WHO-Stiftung: Geheimnisse um Milliarden-Spenden – Transparenzmangel und dubiose Geldquellen

Die WHO-Stiftung (WHOF), gegründet 2020 mit der scheinbaren Zielsetzung, globale Gesundheitsprojekte zu stärken, ist in erheblichem Maße von versteckten Finanzströmen abhängig. Eine kürzlich im renommierten British Medical Journal Global Health veröffentlichte Studie legt offen, dass über die Hälfte der Einnahmen aus anonymen Spenden stammt, während führende Geldgeber wie die Bill & Melinda Gates Foundation und internationale Konzerne in den Hintergrund treten. Die Transparenz des Stiftungsmodells ist kritisch zu hinterfragen: Von 2020 bis 2023 erhielt die WHOF insgesamt mehr als 82 Millionen Dollar, wobei fast 48 Prozent davon anonymen Quellen mit Spenden über 100.000 Dollar entstammen. Die größte namentliche Geldgeberin ist die Gates-Stiftung, doch selbst ihre Beiträge sind nur teilweise nachvollziehbar.

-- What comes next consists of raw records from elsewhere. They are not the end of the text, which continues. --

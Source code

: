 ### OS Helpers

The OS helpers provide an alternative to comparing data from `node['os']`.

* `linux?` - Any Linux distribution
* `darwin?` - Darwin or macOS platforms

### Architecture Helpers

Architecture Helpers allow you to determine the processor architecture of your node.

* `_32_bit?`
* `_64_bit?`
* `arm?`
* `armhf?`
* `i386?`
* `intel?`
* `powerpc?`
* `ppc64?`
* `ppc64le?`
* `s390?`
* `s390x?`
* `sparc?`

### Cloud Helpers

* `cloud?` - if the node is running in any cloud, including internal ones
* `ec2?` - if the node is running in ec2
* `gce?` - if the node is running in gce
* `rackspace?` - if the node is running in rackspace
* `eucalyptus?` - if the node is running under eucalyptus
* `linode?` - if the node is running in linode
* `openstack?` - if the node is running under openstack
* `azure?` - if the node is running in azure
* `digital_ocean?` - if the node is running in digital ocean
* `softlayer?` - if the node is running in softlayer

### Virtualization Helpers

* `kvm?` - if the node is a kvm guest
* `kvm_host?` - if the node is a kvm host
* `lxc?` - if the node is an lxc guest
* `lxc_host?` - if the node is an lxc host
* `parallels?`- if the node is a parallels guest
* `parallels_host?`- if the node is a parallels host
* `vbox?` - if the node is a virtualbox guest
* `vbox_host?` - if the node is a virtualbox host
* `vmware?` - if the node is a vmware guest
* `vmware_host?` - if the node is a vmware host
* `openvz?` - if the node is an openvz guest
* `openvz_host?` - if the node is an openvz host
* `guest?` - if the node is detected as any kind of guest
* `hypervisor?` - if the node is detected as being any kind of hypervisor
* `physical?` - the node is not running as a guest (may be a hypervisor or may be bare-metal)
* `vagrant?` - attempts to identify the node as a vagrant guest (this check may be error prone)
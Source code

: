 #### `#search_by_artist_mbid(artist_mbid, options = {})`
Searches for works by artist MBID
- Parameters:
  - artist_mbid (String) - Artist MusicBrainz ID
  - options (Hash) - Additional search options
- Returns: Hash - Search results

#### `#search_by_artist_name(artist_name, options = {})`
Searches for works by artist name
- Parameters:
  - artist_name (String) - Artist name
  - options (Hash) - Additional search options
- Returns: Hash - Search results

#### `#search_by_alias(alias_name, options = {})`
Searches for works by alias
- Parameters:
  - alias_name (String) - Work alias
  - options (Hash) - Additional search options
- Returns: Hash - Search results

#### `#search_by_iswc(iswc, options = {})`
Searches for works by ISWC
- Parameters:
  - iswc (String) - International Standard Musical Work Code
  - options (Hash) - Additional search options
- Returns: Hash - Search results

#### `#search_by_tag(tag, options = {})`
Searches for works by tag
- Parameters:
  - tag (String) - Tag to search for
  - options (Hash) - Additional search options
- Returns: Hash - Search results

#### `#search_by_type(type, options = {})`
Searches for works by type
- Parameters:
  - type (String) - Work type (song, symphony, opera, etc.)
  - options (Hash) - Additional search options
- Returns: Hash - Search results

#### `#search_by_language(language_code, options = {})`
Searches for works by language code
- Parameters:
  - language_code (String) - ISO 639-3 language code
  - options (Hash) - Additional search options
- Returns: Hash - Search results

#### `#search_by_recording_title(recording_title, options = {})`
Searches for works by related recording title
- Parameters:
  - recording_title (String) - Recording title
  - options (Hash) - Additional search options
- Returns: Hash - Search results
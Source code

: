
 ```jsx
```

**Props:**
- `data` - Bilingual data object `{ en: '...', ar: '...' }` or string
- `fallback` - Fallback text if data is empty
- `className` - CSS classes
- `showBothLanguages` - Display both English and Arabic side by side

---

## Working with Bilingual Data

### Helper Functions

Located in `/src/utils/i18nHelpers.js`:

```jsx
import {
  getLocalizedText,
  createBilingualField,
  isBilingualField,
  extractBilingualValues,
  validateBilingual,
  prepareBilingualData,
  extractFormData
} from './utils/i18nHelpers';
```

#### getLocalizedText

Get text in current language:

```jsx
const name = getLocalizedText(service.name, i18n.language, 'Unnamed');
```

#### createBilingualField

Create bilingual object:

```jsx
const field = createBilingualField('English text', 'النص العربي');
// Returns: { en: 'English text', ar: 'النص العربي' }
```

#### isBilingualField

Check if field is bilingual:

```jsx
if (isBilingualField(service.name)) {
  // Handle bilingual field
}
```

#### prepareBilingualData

Die Studie offenbart zudem, dass der Großteil der Mittel nicht für konkrete Projekte verwendet wird, sondern für den organisatorischen Betrieb der Stiftung. Insgesamt erhielt die WHOF über 40 Millionen Dollar für „Operative Unterstützung“, was etwa 56 Prozent aller Gelder ausmacht. Dies wirft schwerwiegende Fragen auf: Wer profitiert von diesen umfangreichen Mitteln, und welche Interessen bestimmen die Prioritäten der Organisation? Die Transparenz des Systems ist zudem katastrophal: In den ersten drei Jahren erhielt die Stiftung nur eine „B“-Note für Offenheit, was auf einen systematischen Mangel an Vertrauenswürdigkeit hindeutet.

Die Ergebnisse der Untersuchung unterstreichen, dass die WHOF in einer zwiespältigen Lage ist: Während sie öffentlich als „Partnerin visionärer Unternehmen“ präsentiert wird, bleibt ihr Finanzierungsmodell weitgehend im Dunkeln. Die Kombination aus anonymen Spenden, unklarer Verwendung von Mitteln und mangelnder Transparenz wirkt wie eine Warnung vor einem System, das mehr auf Interessenkollisionen als auf öffentliche Gesundheit abzielt.